= ACTIVITY =
The required result is every line of the records that includes "users".

= DATA EXTRACTS =
——————
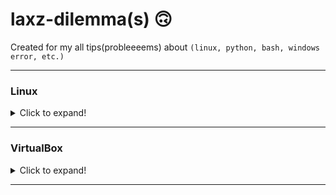 laxz-dilemma(s) 🙃
===

Created for my all tips(probleeeems) about `(linux, python, bash, windows error, etc.)`

---

### Linux
<details>
<summary> Click to expand!  </summary>
<p>
	
1. [gsettings](https://github.com/minlaxz/laxz-dilemma/blob/master/linux/gsettings_tips)
	
2. [bootable](https://github.com/minlaxz/laxz-dilemma/blob/master/linux/bootable_tips)

3. [debian_buttons](https://github.com/minlaxz/laxz-dilemma/blob/master/linux/debian_button_fix_tips)

4. [de and  dm](https://github.com/minlaxz/laxz-dilemma/blob/master/linux/differences-between-de-and-dm.md)

5. [== display_manager ==](https://github.com/minlaxz/laxz-dilemma/blob/master/linux/display_manager_linux_tips)

6. [gnome backup](https://github.com/minlaxz/laxz-dilemma/blob/master/linux/gnome_backup_tips)

7. [icon stuck- gsetting](https://github.com/minlaxz/laxz-dilemma/blob/master/linux/icons_stuck_tips)

8. [kill process on a port](https://github.com/minlaxz/laxz-dilemma/blob/master/linux/kill_process_on_port_tips)

9. [linux tips -old ](https://github.com/minlaxz/laxz-dilemma/blob/master/linux/linux_tips)

10. [permissions](https://github.com/minlaxz/laxz-dilemma/blob/master/linux/permission_tips)

11. [port  listening](https://github.com/minlaxz/laxz-dilemma/blob/master/linux/port_listen_tips)

12. [ process kill](https://github.com/minlaxz/laxz-dilemma/blob/master/linux/running_process_kill_pid_tips)

13. [sudo](https://github.com/minlaxz/laxz-dilemma/blob/master/linux/sudo_tips)

14. [swap](https://github.com/minlaxz/laxz-dilemma/blob/master/linux/swap_tips)

15. [service](https://github.com/minlaxz/laxz-dilemma/blob/master/linux/unix_service_tips)

16. [usb dev](https://github.com/minlaxz/laxz-dilemma/blob/master/linux/usb_dev_tips)

</p>	
</details>
		
---

### VirtualBox

 <details>
<summary>Click to expand! </summary>
<p>
	
1. [dkms](https://github.com/minlaxz/laxz-dilemma/blob/master/vbox/vbox_dkms_tips)
	
2. [headless](https://github.com/minlaxz/laxz-dilemma/blob/master/vbox/vbox_headless_tips)
	
3. [printer - windows-guest](https://github.com/minlaxz/laxz-dilemma/blob/master/vbox/vbox_printer_tips)
	
4. [storage](https://github.com/minlaxz/laxz-dilemma/blob/master/vbox/vbox_storage_increase_tips)
	
</p>
	</details>

---

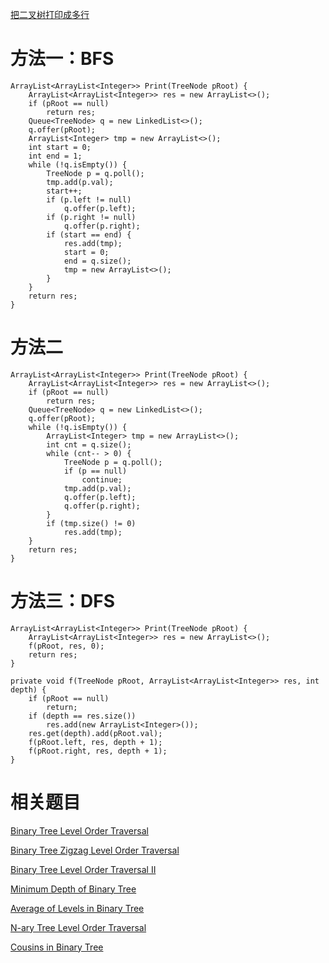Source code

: [把二叉树打印成多行](https://www.nowcoder.com/practice/445c44d982d04483b04a54f298796288?tpId=13&tqId=11213&tPage=1&rp=1&ru=/ta/coding-interviews&qru=/ta/coding-interviews/question-ranking&from=cyc_github)

# 方法一：BFS

    ArrayList<ArrayList<Integer>> Print(TreeNode pRoot) {
        ArrayList<ArrayList<Integer>> res = new ArrayList<>();
        if (pRoot == null)
            return res;
        Queue<TreeNode> q = new LinkedList<>();
        q.offer(pRoot);
        ArrayList<Integer> tmp = new ArrayList<>();
        int start = 0;
        int end = 1;
        while (!q.isEmpty()) {
            TreeNode p = q.poll();
            tmp.add(p.val);
            start++;
            if (p.left != null)
                q.offer(p.left);
            if (p.right != null)
                q.offer(p.right);
            if (start == end) {
                res.add(tmp);
                start = 0;
                end = q.size();
                tmp = new ArrayList<>();
            }
        }
        return res;
    }

# 方法二

    ArrayList<ArrayList<Integer>> Print(TreeNode pRoot) {
        ArrayList<ArrayList<Integer>> res = new ArrayList<>();
        if (pRoot == null)
            return res;
        Queue<TreeNode> q = new LinkedList<>();
        q.offer(pRoot);
        while (!q.isEmpty()) {
            ArrayList<Integer> tmp = new ArrayList<>();
            int cnt = q.size();
            while (cnt-- > 0) {
                TreeNode p = q.poll();
                if (p == null)
                    continue;
                tmp.add(p.val);
                q.offer(p.left);
                q.offer(p.right);
            }
            if (tmp.size() != 0)
                res.add(tmp);
        }
        return res;
    }

# 方法三：DFS

    ArrayList<ArrayList<Integer>> Print(TreeNode pRoot) {
        ArrayList<ArrayList<Integer>> res = new ArrayList<>();
        f(pRoot, res, 0);
        return res;
    }

    private void f(TreeNode pRoot, ArrayList<ArrayList<Integer>> res, int depth) {
        if (pRoot == null)
            return;
        if (depth == res.size())
            res.add(new ArrayList<Integer>());
        res.get(depth).add(pRoot.val);
        f(pRoot.left, res, depth + 1);
        f(pRoot.right, res, depth + 1);
    }

# 相关题目

[Binary Tree Level Order Traversal](https://leetcode.com/problems/binary-tree-level-order-traversal/)

[Binary Tree Zigzag Level Order Traversal](https://leetcode.com/problems/binary-tree-zigzag-level-order-traversal/)

[Binary Tree Level Order Traversal II](https://leetcode.com/problems/binary-tree-level-order-traversal-ii/)

[Minimum Depth of Binary Tree](https://leetcode.com/problems/minimum-depth-of-binary-tree/)

[Average of Levels in Binary Tree](https://leetcode.com/problems/average-of-levels-in-binary-tree/)

[N-ary Tree Level Order Traversal](https://leetcode.com/problems/n-ary-tree-level-order-traversal/)

[Cousins in Binary Tree](https://leetcode.com/problems/cousins-in-binary-tree/)
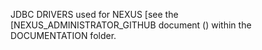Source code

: JDBC DRIVERS used for NEXUS [see the [NEXUS_ADMINISTRATOR_GITHUB document ()
within the DOCUMENTATION folder.
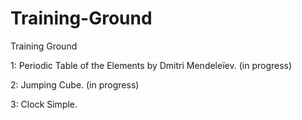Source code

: # Training-Ground
Training Ground

<p>1: Periodic Table of the Elements by Dmitri Mendeleïev. (in progress)</p>
<p>2: Jumping Cube. (in progress)</p>
<p>3: Clock Simple.</p>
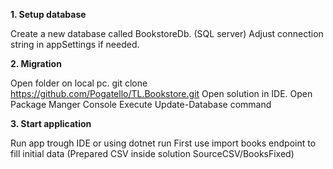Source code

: **1. Setup database**

Create a new database called BookstoreDb. (SQL server)
Adjust connection string in appSettings if needed. 

**2. Migration**

Open folder on local pc.
git clone https://github.com/Pogatello/TL.Bookstore.git
Open solution in IDE. 
Open Package Manger Console
Execute Update-Database command

**3. Start application**

Run app trough IDE or using dotnet run
First use import books endpoint to fill initial data (Prepared CSV inside solution SourceCSV/BooksFixed)


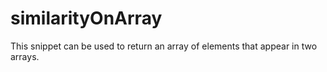 # similarityOnArray
This snippet can be used to return an array of elements that appear in two arrays.
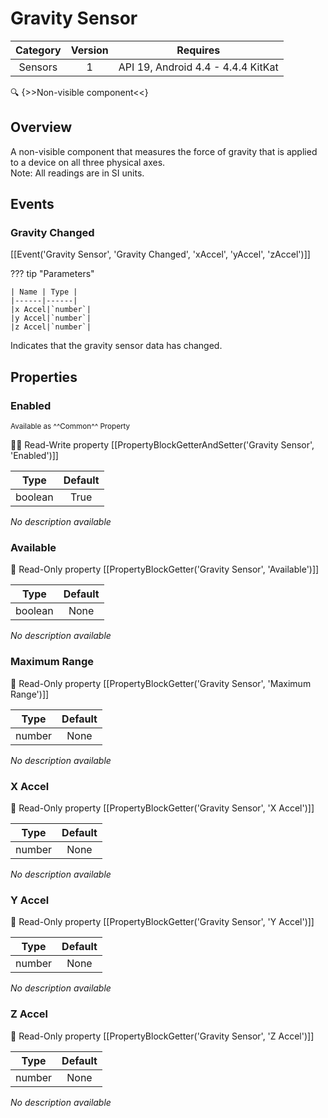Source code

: # Gravity Sensor

| Category | Version | Requires |
|:--------:|:-------:|:--------:|
|Sensors|1|API 19, Android 4.4 - 4.4.4 KitKat|

:mag: {>>Non-visible component<<}

## Overview

A non-visible component that measures the force of gravity that is applied to a device on all three physical axes.  
Note\: All readings are in SI units.

## Events

### Gravity Changed

[[Event('Gravity Sensor', 'Gravity Changed', 'xAccel', 'yAccel', 'zAccel')]]

??? tip "Parameters"

    | Name | Type |
    |------|------|
    |x Accel|`number`|
    |y Accel|`number`|
    |z Accel|`number`|


Indicates that the gravity sensor data has changed.

## Properties

### Enabled

<small>Available as ^^Common^^ Property</small>

:eyes::pencil: Read-Write property
[[PropertyBlockGetterAndSetter('Gravity Sensor', 'Enabled')]]

| Type | Default |
|:----:|:-------:|
|boolean|True|

_No description available_

### Available

:eyes: Read-Only property
[[PropertyBlockGetter('Gravity Sensor', 'Available')]]

| Type | Default |
|:----:|:-------:|
|boolean|None|

_No description available_

### Maximum Range

:eyes: Read-Only property
[[PropertyBlockGetter('Gravity Sensor', 'Maximum Range')]]

| Type | Default |
|:----:|:-------:|
|number|None|

_No description available_

### X Accel

:eyes: Read-Only property
[[PropertyBlockGetter('Gravity Sensor', 'X Accel')]]

| Type | Default |
|:----:|:-------:|
|number|None|

_No description available_

### Y Accel

:eyes: Read-Only property
[[PropertyBlockGetter('Gravity Sensor', 'Y Accel')]]

| Type | Default |
|:----:|:-------:|
|number|None|

_No description available_

### Z Accel

:eyes: Read-Only property
[[PropertyBlockGetter('Gravity Sensor', 'Z Accel')]]

| Type | Default |
|:----:|:-------:|
|number|None|

_No description available_
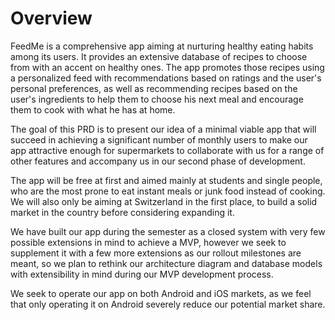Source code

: # Overview

FeedMe is a comprehensive app aiming at nurturing healthy eating habits among its users. It provides an extensive database of recipes to choose from with an accent on healthy ones. The app promotes those recipes using a personalized feed with recommendations based on ratings and the user's personal preferences, as well as recommending recipes based on the user's ingredients to help them to choose his next meal and encourage them to cook with what he has at home.


The goal of this PRD is to present our idea of a minimal viable app that will succeed in achieving a significant number of monthly users to make our app attractive enough for supermarkets to collaborate with us for a range of other features and accompany us in our second phase of development.

The app will be free at first and aimed mainly at students and single people, who are the most prone to eat instant meals or junk food instead of cooking. We will also only be aiming at Switzerland in the first place, to build a solid market in the country before considering expanding it.

We have built our app during the semester as a closed system with very few possible extensions in mind to achieve a MVP, however we seek to supplement it with a few more extensions as our rollout milestones are meant, so we plan to rethink our architecture diagram and database models with extensibility in mind during our MVP development process.

We seek to operate our app on both Android and iOS markets, as we feel that only operating it on Android severely reduce our potential market share.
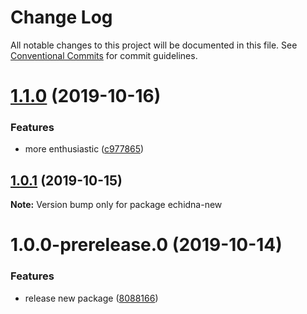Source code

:# Change Log

All notable changes to this project will be documented in this file.
See [Conventional Commits](https://conventionalcommits.org) for commit guidelines.

# [1.1.0](https://github.com/zioroboco/echidna/compare/echidna-new@1.0.1...echidna-new@1.1.0) (2019-10-16)


### Features

* more enthusiastic ([c977865](https://github.com/zioroboco/echidna/commit/c977865))





## [1.0.1](https://github.com/zioroboco/echidna/compare/echidna-new@1.0.0-prerelease.0...echidna-new@1.0.1) (2019-10-15)

**Note:** Version bump only for package echidna-new





# 1.0.0-prerelease.0 (2019-10-14)


### Features

* release new package ([8088166](https://github.com/zioroboco/echidna/commit/8088166))
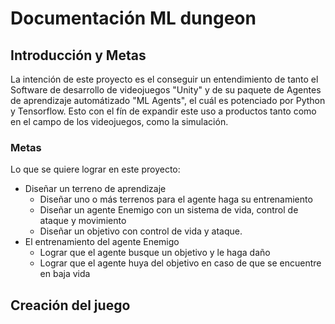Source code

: # Documentación ML dungeon
## Introducción y Metas
La intención de este proyecto es el conseguir un entendimiento de tanto el Software de desarrollo de videojuegos "Unity" y de su paquete de Agentes de aprendizaje automátizado "ML Agents", el cuál es potenciado por Python y Tensorflow. Esto con el fín de expandir este uso a productos tanto como en el campo de los videojuegos, como la simulación.
### Metas
Lo que se quiere lograr en este proyecto:
- Diseñar un terreno de aprendizaje
  - Diseñar uno o más terrenos para el agente haga su entrenamiento
  - Diseñar un agente Enemigo con un sistema de vida, control de ataque y movimiento
  - Diseñar un objetivo con control de vida y ataque.
- El entrenamiento del agente Enemigo
  - Lograr que el agente busque un objetivo y le haga daño
  - Lograr que el agente huya del objetivo en caso de que se encuentre en baja vida

## Creación del juego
——————
= YOUR RESPONSE =
FeedMe is a comprehensive app aiming at nurturing healthy eating habits among its users. It provides an extensive database of recipes to choose from with an accent on healthy ones. The app promotes those recipes using a personalized feed with recommendations based on ratings and the user's personal preferences, as well as recommending recipes based on the user's ingredients to help them to choose his next meal and encourage them to cook with what he has at home.
The goal of this PRD is to present our idea of a minimal viable app that will succeed in achieving a significant number of monthly users to make our app attractive enough for supermarkets to collaborate with us for a range of other features and accompany us in our second phase of development.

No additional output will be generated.